··· EXTRACTED DATA ···
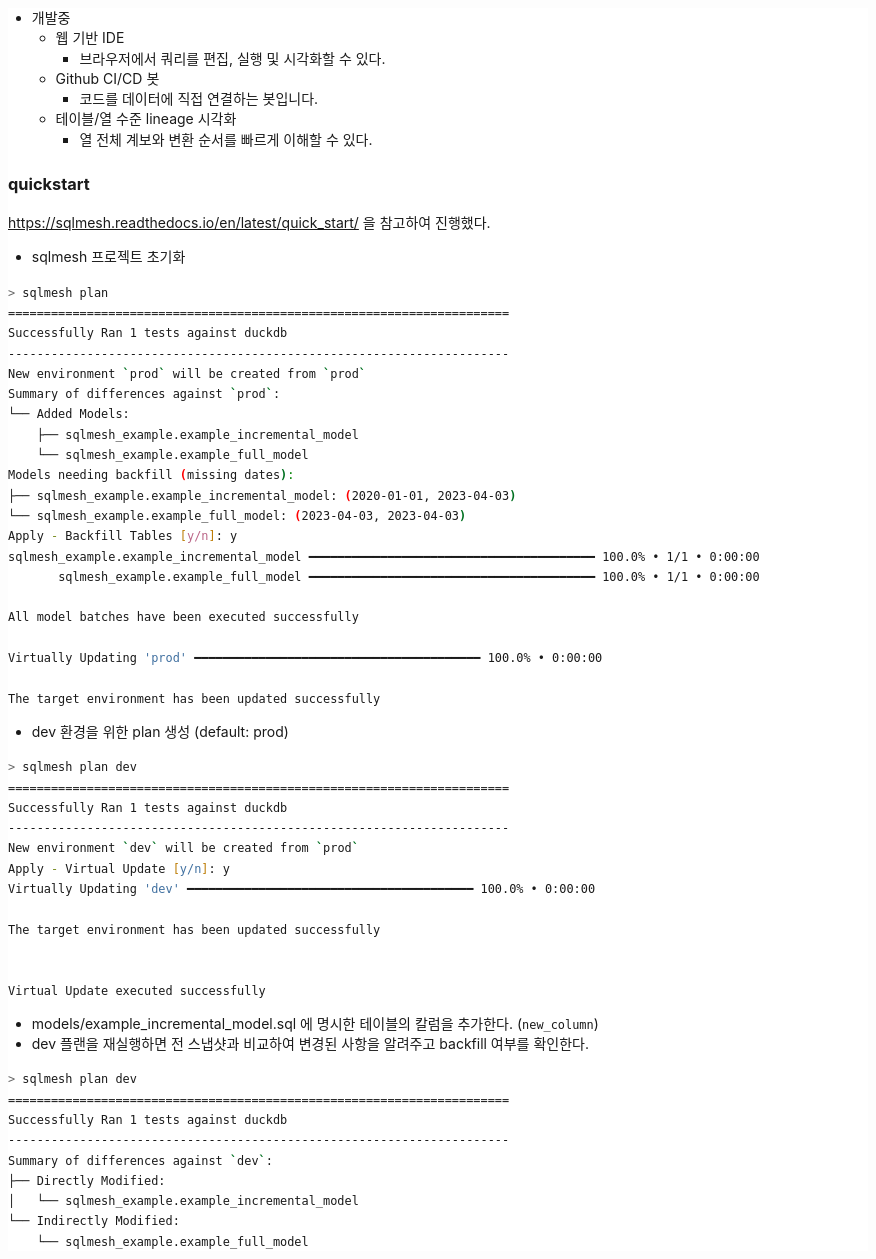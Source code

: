 - 개발중
	- 웹 기반 IDE
		- 브라우저에서 쿼리를 편집, 실행 및 시각화할 수 있다.
	- Github CI/CD 봇
		- 코드를 데이터에 직접 연결하는 봇입니다.
	- 테이블/열 수준 lineage 시각화
		- 열 전체 계보와 변환 순서를 빠르게 이해할 수 있다.

### quickstart
https://sqlmesh.readthedocs.io/en/latest/quick_start/ 을 참고하여 진행했다.

- sqlmesh 프로젝트 초기화
```bash
> sqlmesh plan
======================================================================
Successfully Ran 1 tests against duckdb
----------------------------------------------------------------------
New environment `prod` will be created from `prod`
Summary of differences against `prod`:
└── Added Models:
    ├── sqlmesh_example.example_incremental_model
    └── sqlmesh_example.example_full_model
Models needing backfill (missing dates):
├── sqlmesh_example.example_incremental_model: (2020-01-01, 2023-04-03)
└── sqlmesh_example.example_full_model: (2023-04-03, 2023-04-03)
Apply - Backfill Tables [y/n]: y
sqlmesh_example.example_incremental_model ━━━━━━━━━━━━━━━━━━━━━━━━━━━━━━━━━━━━━━━━ 100.0% • 1/1 • 0:00:00
       sqlmesh_example.example_full_model ━━━━━━━━━━━━━━━━━━━━━━━━━━━━━━━━━━━━━━━━ 100.0% • 1/1 • 0:00:00

All model batches have been executed successfully

Virtually Updating 'prod' ━━━━━━━━━━━━━━━━━━━━━━━━━━━━━━━━━━━━━━━━ 100.0% • 0:00:00

The target environment has been updated successfully

```
- dev 환경을 위한 plan 생성 (default: prod)
```zsh
> sqlmesh plan dev
======================================================================
Successfully Ran 1 tests against duckdb
----------------------------------------------------------------------
New environment `dev` will be created from `prod`
Apply - Virtual Update [y/n]: y
Virtually Updating 'dev' ━━━━━━━━━━━━━━━━━━━━━━━━━━━━━━━━━━━━━━━━ 100.0% • 0:00:00

The target environment has been updated successfully


Virtual Update executed successfully
```
- models/example_incremental_model.sql 에 명시한 테이블의 칼럼을 추가한다. (`new_column`)
- dev 플랜을 재실행하면 전 스냅샷과 비교하여 변경된 사항을 알려주고 backfill 여부를 확인한다.
```zsh
> sqlmesh plan dev
======================================================================
Successfully Ran 1 tests against duckdb
----------------------------------------------------------------------
Summary of differences against `dev`:
├── Directly Modified:
│   └── sqlmesh_example.example_incremental_model
└── Indirectly Modified:
    └── sqlmesh_example.example_full_model
```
···
> [TASK STATEMENT] Although the records contain pictures, the copy should hold only their text, reproduced exactly.

> [TASK RESPONSE]
Source code

: - 개발중
	- 웹 기반 IDE
		- 브라우저에서 쿼리를 편집, 실행 및 시각화할 수 있다.
	- Github CI/CD 봇
		- 코드를 데이터에 직접 연결하는 봇입니다.
	- 테이블/열 수준 lineage 시각화
		- 열 전체 계보와 변환 순서를 빠르게 이해할 수 있다.

### quickstart
https://sqlmesh.readthedocs.io/en/latest/quick_start/ 을 참고하여 진행했다.

- sqlmesh 프로젝트 초기화
```bash
> sqlmesh plan
======================================================================
Successfully Ran 1 tests against duckdb
----------------------------------------------------------------------
New environment `prod` will be created from `prod`
Summary of differences against `prod`:
└── Added Models:
    ├── sqlmesh_example.example_incremental_model
    └── sqlmesh_example.example_full_model
Models needing backfill (missing dates):
├── sqlmesh_example.example_incremental_model: (2020-01-01, 2023-04-03)
└── sqlmesh_example.example_full_model: (2023-04-03, 2023-04-03)
Apply - Backfill Tables [y/n]: y
sqlmesh_example.example_incremental_model ━━━━━━━━━━━━━━━━━━━━━━━━━━━━━━━━━━━━━━━━ 100.0% • 1/1 • 0:00:00
       sqlmesh_example.example_full_model ━━━━━━━━━━━━━━━━━━━━━━━━━━━━━━━━━━━━━━━━ 100.0% • 1/1 • 0:00:00

All model batches have been executed successfully

Virtually Updating 'prod' ━━━━━━━━━━━━━━━━━━━━━━━━━━━━━━━━━━━━━━━━ 100.0% • 0:00:00

The target environment has been updated successfully

```
- dev 환경을 위한 plan 생성 (default: prod)
```zsh
> sqlmesh plan dev
======================================================================
Successfully Ran 1 tests against duckdb
----------------------------------------------------------------------
New environment `dev` will be created from `prod`
Apply - Virtual Update [y/n]: y
Virtually Updating 'dev' ━━━━━━━━━━━━━━━━━━━━━━━━━━━━━━━━━━━━━━━━ 100.0% • 0:00:00

The target environment has been updated successfully


Virtual Update executed successfully
```
- models/example_incremental_model.sql 에 명시한 테이블의 칼럼을 추가한다. (`new_column`)
- dev 플랜을 재실행하면 전 스냅샷과 비교하여 변경된 사항을 알려주고 backfill 여부를 확인한다.
```zsh
> sqlmesh plan dev
======================================================================
Successfully Ran 1 tests against duckdb
----------------------------------------------------------------------
Summary of differences against `dev`:
├── Directly Modified:
│   └── sqlmesh_example.example_incremental_model
└── Indirectly Modified:
    └── sqlmesh_example.example_full_model
```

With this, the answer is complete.